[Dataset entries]
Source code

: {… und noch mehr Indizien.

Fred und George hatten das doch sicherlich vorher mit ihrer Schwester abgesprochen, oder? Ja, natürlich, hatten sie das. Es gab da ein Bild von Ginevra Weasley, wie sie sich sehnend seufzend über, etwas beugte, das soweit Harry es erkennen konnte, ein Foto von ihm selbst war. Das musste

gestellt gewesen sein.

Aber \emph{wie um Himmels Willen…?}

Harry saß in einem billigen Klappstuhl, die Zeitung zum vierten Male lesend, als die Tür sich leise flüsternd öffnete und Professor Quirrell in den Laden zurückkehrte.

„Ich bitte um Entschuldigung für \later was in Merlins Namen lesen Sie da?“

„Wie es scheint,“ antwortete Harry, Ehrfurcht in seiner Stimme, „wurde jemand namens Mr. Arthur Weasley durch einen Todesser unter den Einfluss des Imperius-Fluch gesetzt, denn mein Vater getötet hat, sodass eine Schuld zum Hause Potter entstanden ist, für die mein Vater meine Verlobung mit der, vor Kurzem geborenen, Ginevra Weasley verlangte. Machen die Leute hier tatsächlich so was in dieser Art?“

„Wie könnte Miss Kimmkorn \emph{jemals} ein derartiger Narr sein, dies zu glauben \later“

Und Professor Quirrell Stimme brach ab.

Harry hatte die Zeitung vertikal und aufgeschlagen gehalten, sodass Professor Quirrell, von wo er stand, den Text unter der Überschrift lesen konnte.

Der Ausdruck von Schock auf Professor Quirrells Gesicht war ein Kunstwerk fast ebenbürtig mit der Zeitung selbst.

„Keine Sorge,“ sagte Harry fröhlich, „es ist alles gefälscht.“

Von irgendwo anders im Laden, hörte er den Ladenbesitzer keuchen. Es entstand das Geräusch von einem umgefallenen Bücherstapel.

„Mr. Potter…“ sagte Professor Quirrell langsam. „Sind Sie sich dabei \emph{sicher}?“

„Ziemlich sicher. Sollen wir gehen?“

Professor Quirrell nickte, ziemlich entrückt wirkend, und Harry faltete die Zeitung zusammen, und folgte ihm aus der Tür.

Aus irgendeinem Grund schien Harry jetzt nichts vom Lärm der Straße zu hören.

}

» **Exercise requirements**
Copy every line of the records above that contains "sagte".

» **Reply to the exercise**
„Keine Sorge,“ sagte Harry fröhlich, „es ist alles gefälscht.“
„Mr. Potter…“ sagte Professor Quirrell langsam. „Sind Sie sich dabei \emph{sicher}?“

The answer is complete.